If you haven’t seen it and don’t want me to spoil the surprise, go watch the full thing on YouTube.
The show centered on a system for winning at horse racing, except in fact it wasn’t a system at all. The woman featured in the show was the "winner" of a elaborate brute force attempt to whittle a starting field of over seven thousand runners down to one person who had inevitably backed five winners in a row.
Brown’s crew had sent out every possible permutation of tips across five six-horse races to find the one unlikely winner, removing anyone with a losing bet from the pool after each race. The number of participants required to do and produce one guaranteed winner is six times six times six times six times six, a total of 7,776.
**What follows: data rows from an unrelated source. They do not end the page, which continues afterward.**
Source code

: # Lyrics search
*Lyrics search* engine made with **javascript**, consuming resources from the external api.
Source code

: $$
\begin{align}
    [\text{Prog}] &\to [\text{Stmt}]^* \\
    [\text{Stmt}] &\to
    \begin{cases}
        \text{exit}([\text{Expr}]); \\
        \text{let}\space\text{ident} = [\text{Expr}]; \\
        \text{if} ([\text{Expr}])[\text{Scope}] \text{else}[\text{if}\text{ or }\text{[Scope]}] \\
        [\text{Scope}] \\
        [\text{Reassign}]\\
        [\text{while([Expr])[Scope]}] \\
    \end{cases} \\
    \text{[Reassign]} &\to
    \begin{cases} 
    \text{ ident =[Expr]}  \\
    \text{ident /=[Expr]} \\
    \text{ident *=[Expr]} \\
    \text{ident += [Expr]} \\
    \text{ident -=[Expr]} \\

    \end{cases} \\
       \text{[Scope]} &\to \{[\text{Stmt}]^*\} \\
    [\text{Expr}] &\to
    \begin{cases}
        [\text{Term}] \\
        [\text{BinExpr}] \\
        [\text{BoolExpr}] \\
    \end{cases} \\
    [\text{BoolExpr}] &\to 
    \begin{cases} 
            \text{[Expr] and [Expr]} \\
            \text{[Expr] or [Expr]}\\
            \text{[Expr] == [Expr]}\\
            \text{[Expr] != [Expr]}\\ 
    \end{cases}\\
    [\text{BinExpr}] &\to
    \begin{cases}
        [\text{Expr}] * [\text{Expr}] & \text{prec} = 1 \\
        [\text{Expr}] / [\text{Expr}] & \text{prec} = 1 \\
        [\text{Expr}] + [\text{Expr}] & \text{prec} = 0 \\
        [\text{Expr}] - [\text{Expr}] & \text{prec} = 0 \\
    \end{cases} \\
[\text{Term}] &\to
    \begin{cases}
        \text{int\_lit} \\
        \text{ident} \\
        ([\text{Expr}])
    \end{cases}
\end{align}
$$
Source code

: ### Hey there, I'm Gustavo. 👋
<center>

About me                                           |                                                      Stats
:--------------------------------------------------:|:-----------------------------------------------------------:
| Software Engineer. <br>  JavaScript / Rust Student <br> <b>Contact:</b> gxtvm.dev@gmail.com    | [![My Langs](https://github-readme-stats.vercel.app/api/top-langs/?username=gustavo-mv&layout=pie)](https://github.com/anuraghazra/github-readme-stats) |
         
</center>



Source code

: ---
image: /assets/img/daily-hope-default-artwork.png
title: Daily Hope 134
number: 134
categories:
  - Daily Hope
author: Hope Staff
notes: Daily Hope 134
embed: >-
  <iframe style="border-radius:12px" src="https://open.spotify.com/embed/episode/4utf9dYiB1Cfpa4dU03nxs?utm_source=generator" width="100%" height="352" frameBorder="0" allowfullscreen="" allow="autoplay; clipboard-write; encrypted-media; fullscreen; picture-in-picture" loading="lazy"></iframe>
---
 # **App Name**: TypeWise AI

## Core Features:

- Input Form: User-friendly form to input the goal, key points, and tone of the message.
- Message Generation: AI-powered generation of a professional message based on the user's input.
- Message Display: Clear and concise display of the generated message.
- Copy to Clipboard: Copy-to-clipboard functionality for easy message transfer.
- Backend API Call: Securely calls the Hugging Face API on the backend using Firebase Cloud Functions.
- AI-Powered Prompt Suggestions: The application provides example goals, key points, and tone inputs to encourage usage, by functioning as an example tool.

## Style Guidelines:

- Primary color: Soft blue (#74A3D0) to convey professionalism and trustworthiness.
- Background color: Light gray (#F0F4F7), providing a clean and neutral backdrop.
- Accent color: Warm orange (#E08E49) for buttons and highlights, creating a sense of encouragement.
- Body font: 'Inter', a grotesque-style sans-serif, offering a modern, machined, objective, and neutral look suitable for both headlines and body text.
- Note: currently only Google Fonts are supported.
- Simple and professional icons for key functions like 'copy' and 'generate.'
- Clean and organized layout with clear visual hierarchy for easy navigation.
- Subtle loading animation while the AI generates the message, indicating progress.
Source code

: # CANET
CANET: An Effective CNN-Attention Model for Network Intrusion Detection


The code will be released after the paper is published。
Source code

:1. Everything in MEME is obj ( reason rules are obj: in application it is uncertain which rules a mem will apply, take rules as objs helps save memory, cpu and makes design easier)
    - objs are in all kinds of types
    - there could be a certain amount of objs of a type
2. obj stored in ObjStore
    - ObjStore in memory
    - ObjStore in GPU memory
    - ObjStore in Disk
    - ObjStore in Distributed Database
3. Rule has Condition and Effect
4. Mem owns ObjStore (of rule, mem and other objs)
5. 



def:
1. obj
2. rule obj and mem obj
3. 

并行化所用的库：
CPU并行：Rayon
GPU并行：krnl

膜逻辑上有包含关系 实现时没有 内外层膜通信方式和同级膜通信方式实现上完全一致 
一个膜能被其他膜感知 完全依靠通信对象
The ten heads video is apparently just a small clip from a nine hour flipathon, although because it’s Derren Brown I’m just not sure whether to really believe this. Don’t rule out some some magic coin shenanigans here, although the point he’s making is definitely valid: anything can happen, and it will happen eventually.
Here’s an example I made earlier. Am I the luckiest blackjack player in the world because I got dealt this almost-impossible great trio of hands? It should happen roughly every 85,000 deals. I’ve lost count, but I must have played at least that number in the past six months, so it was bound to happen eventually.
The nine hour filming session suggest that their experiment ran a little behind expectation, although not too badly. Because the outcome is not guaranteed, variance needed to go in their favour to make sure this shoot didn’t last several days!
A streak of ten heads should appear once every 1024 flips. One flip every ten seconds would be just over 3000 over 9 hours, but you have to figure the actual number would be much less than that, allowing for enough breaks to avoid insanity. He probably tossed the coin 1500-2000 times.
Derren declinesd to mention whether or not they also experienced an equally likely streak of ten tails during this trial, and if so whether it put him and the crew on lifetilt. I expect it would do.